Rz. 160

Oftmals ärgerlich für den Anwalt sind die Fälle, bei denen sich nach Auskunftserteilung ergibt, dass kein Zahlungsanspruch besteht, das Verfahren sozusagen in der Auskunftsstufe steckenbleibt, weil keine Bezifferung des Leistungsantrags mehr erfolgt.

 

Rz. 161

 

Praxistipp

Gerade in Verfahren, in denen Verfahrenskostenhilfe beantragt wird, ist in der Praxis zu beobachten, dass häufig bei Stufenanträgen keinerlei Wertangabe erfolgt, da keine Gerichtskosten im Voraus zu zahlen sind. Die Nachlässigkeit bei dem Versuch, den Wert zu ermitteln, kann sich im Nachhinein als sehr negativ herausstellen. Wird kein vorläufiger Wert angegeben, öffnet dies dem Gericht die Möglichkeiten, bei sog. "stecken gebliebenen" Stufenanträgen den Wert sehr niedrig festzusetzen, wenn sich nach Auskunftserteilung ergibt, dass kein Leistungsanspruch besteht, da die Rechtsprechung hier uneinheitlich ist.

 

Rz. 162

Kommt es im Laufe des Verfahrens aus verschiedenen Gründen nicht zu einer Bezifferung des Leistungsantrags, muss für diesen gleichwohl ein Wert angesetzt werden, da der Leistungsantrag mit Einreichung bereits anhängig gemacht worden ist und die Bewertung gem. § 34 FamGKG zum Zeitpunkt der Einreichung vorzunehmen ist.[97] Erst nach Ansatz eines Werts für den Leistungsantrag kann dann festgestellt werden, welcher der Anträge nach § 38 FamGKG tatsächlich zählt, weil er der höhere ist. Indiz für die Vorstellungen sind insbesondere außergerichtliche Aufforderungsschreiben.[98]

 

Rz. 163

Wertbestimmend bleibt selbst nach der älteren Rechtsprechung auch bei derartigen Verfahren der (erwartete) Leistungsanspruch als höchster Einzelanspruch.[99] Der erwartete Leistungsanspruch ist auch dann maßgeblich, wenn die tatsächliche Bezifferung nach Auskunftserteilung dahinter zurückbleibt.[100]

 

Rz. 164

 

Praxistipp

Man sollte den geschätzten Wert auch dann angeben, wenn wegen eines VKH-Antrags keine Gerichtskosten vorzuschießen sind. So kann man bereits frühzeitig dem Gericht gegenüber signalisieren, von welcher Bewertung man selbst ausgeht.

 

Rz. 165

Auch in der aktuellen Rechtsprechung wird die Ansicht, dass der Leistungsantrag maßgeblich ist, auch wenn er unbeziffert bleibt, vertreten.

Zitat

"Gem. § 38 FamGKG ist für die Wertberechnung eines Stufenantrags der höhere der verbundenen Ansprüche auch dann maßgebend, wenn der Stufenantrag "steckenbleibt".[101]"

 

Rz. 166

Das OLG Karlsruhe hatte ebenfalls keine Bedenken, auf die von der Antragstellerin mit Antrag mitgeteilte vorgestellte Größenordnung bei der Wertfestsetzung abzustellen.[102]

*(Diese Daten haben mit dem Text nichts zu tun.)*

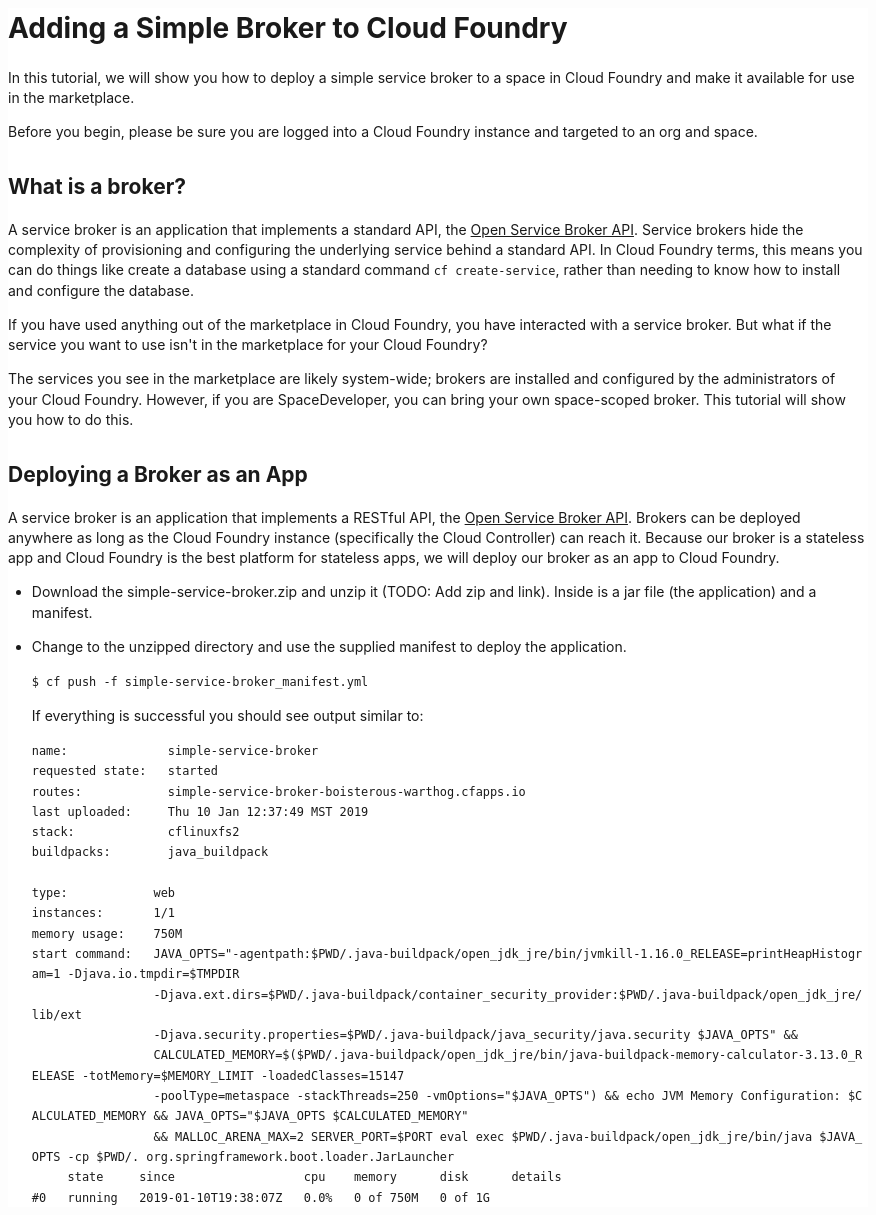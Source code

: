 # Adding a Simple Broker to Cloud Foundry

In this tutorial, we will show you how to deploy a simple service broker to a space in Cloud Foundry and make it available for use in the marketplace.

Before you begin, please be sure you are logged into a Cloud Foundry instance and targeted to an org and space.

## What is a broker?

A service broker is an application that implements a standard API, the [Open Service Broker API](https://www.openservicebrokerapi.org/). Service brokers hide the complexity of provisioning and configuring the underlying service behind a standard API. In Cloud Foundry terms, this means you can do things like create a database using a standard command `cf create-service`, rather than needing to know how to install and configure the database.

If you have used anything out of the marketplace in Cloud Foundry, you have interacted with a service broker.  But what if the service you want to use isn't in the marketplace for your Cloud Foundry?

The services you see in the marketplace are likely system-wide; brokers are installed and configured by the administrators of your Cloud Foundry. However, if you are SpaceDeveloper, you can bring your own space-scoped broker. This tutorial will show you how to do this.

## Deploying a Broker as an App

A service broker is an application that implements a RESTful API, the [Open Service Broker API](https://www.openservicebrokerapi.org/). Brokers can be deployed anywhere as long as the Cloud Foundry instance (specifically the Cloud Controller) can reach it. Because our broker is a stateless app and Cloud Foundry is the best platform for stateless apps, we will deploy our broker as an app to Cloud Foundry.

* Download the simple-service-broker.zip and unzip it (TODO: Add zip and link). Inside is a jar file (the application) and a manifest.
* Change to the unzipped directory and use the supplied manifest to deploy the application.

  ```
  $ cf push -f simple-service-broker_manifest.yml
  ```

  If everything is successful you should see output similar to:

  ```
  name:              simple-service-broker
  requested state:   started
  routes:            simple-service-broker-boisterous-warthog.cfapps.io
  last uploaded:     Thu 10 Jan 12:37:49 MST 2019
  stack:             cflinuxfs2
  buildpacks:        java_buildpack

  type:            web
  instances:       1/1
  memory usage:    750M
  start command:   JAVA_OPTS="-agentpath:$PWD/.java-buildpack/open_jdk_jre/bin/jvmkill-1.16.0_RELEASE=printHeapHistogram=1 -Djava.io.tmpdir=$TMPDIR
                   -Djava.ext.dirs=$PWD/.java-buildpack/container_security_provider:$PWD/.java-buildpack/open_jdk_jre/lib/ext
                   -Djava.security.properties=$PWD/.java-buildpack/java_security/java.security $JAVA_OPTS" &&
                   CALCULATED_MEMORY=$($PWD/.java-buildpack/open_jdk_jre/bin/java-buildpack-memory-calculator-3.13.0_RELEASE -totMemory=$MEMORY_LIMIT -loadedClasses=15147
                   -poolType=metaspace -stackThreads=250 -vmOptions="$JAVA_OPTS") && echo JVM Memory Configuration: $CALCULATED_MEMORY && JAVA_OPTS="$JAVA_OPTS $CALCULATED_MEMORY"
                   && MALLOC_ARENA_MAX=2 SERVER_PORT=$PORT eval exec $PWD/.java-buildpack/open_jdk_jre/bin/java $JAVA_OPTS -cp $PWD/. org.springframework.boot.loader.JarLauncher
       state     since                  cpu    memory      disk      details
  #0   running   2019-01-10T19:38:07Z   0.0%   0 of 750M   0 of 1G   
  ```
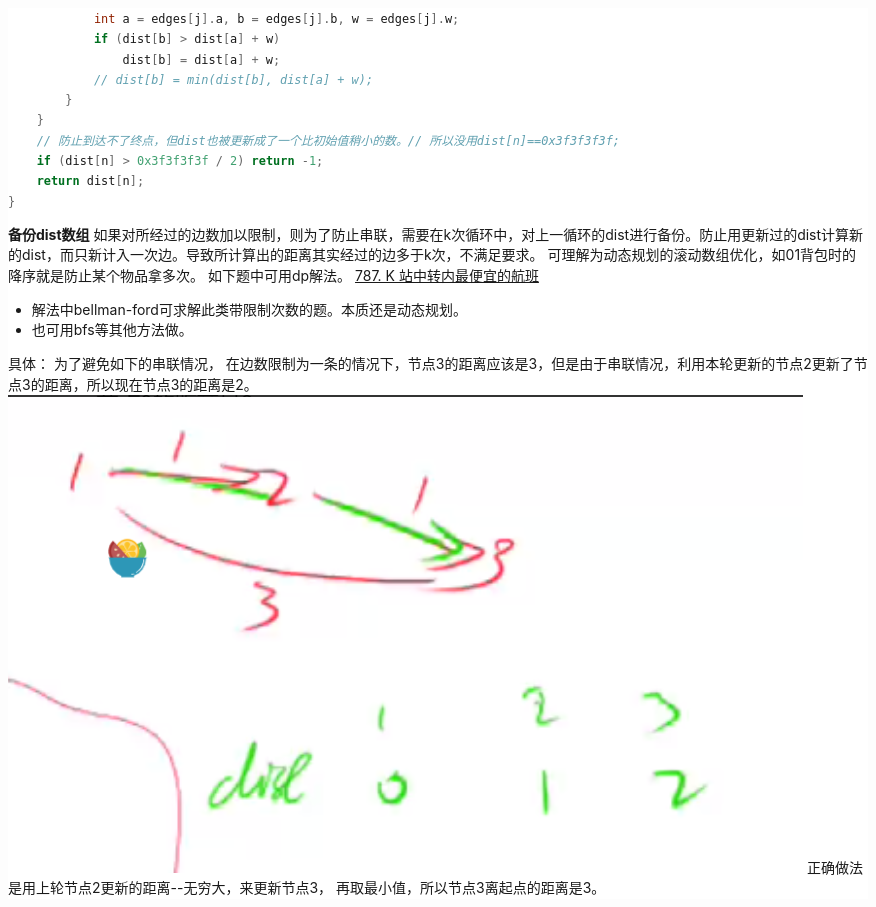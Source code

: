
 ```c++  
            int a = edges[j].a, b = edges[j].b, w = edges[j].w;
            if (dist[b] > dist[a] + w)
                dist[b] = dist[a] + w;
            // dist[b] = min(dist[b], dist[a] + w);
        }
    }
    // 防止到达不了终点，但dist也被更新成了一个比初始值稍小的数。// 所以没用dist[n]==0x3f3f3f3f;
    if (dist[n] > 0x3f3f3f3f / 2) return -1;   
    return dist[n];
}
```
**备份dist数组**
如果对所经过的边数加以限制，则为了防止串联，需要在k次循环中，对上一循环的dist进行备份。防止用更新过的dist计算新的dist，而只新计入一次边。导致所计算出的距离其实经过的边多于k次，不满足要求。
可理解为动态规划的滚动数组优化，如01背包时的降序就是防止某个物品拿多次。
如下题中可用dp解法。
[787. K 站中转内最便宜的航班](https://leetcode-cn.com/problems/cheapest-flights-within-k-stops/submissions/)

- 解法中bellman-ford可求解此类带限制次数的题。本质还是动态规划。
- 也可用bfs等其他方法做。

具体：
为了避免如下的串联情况， 在边数限制为一条的情况下，节点3的距离应该是3，但是由于串联情况，利用本轮更新的节点2更新了节点3的距离，所以现在节点3的距离是2。
![](./assets/串联1.png)
正确做法是用上轮节点2更新的距离--无穷大，来更新节点3， 再取最小值，所以节点3离起点的距离是3。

Die Auffassung des OLG Karlsruhe wird von einigen weiteren OLGs und auch im Schrifttum geteilt,[103] so unter anderem vom OLG Bremen, das den vom Gericht für den steckengebliebenen Stufenantrag zunächst auf 1.000 EUR festgesetzten Wert auf 31.213 EUR abänderte.[104]

 

Nur zur Anschauung:

Eine 1,3 Verfahrensgebühr aus einem Wert von 1.000 EUR beträgt 104,00 EUR; bei einem Wert von 31.213 EUR beträgt sie 1.219,40 EUR. Bei Verfahrenskostenhilfe ändert sich die 1,3 Gebühr aus einem Wert von 1.000 EUR nicht, es bleibt bei 104,00 EUR; die 1,3 Gebühr aus 31.213 EUR beträgt immerhin noch 581,10 EUR.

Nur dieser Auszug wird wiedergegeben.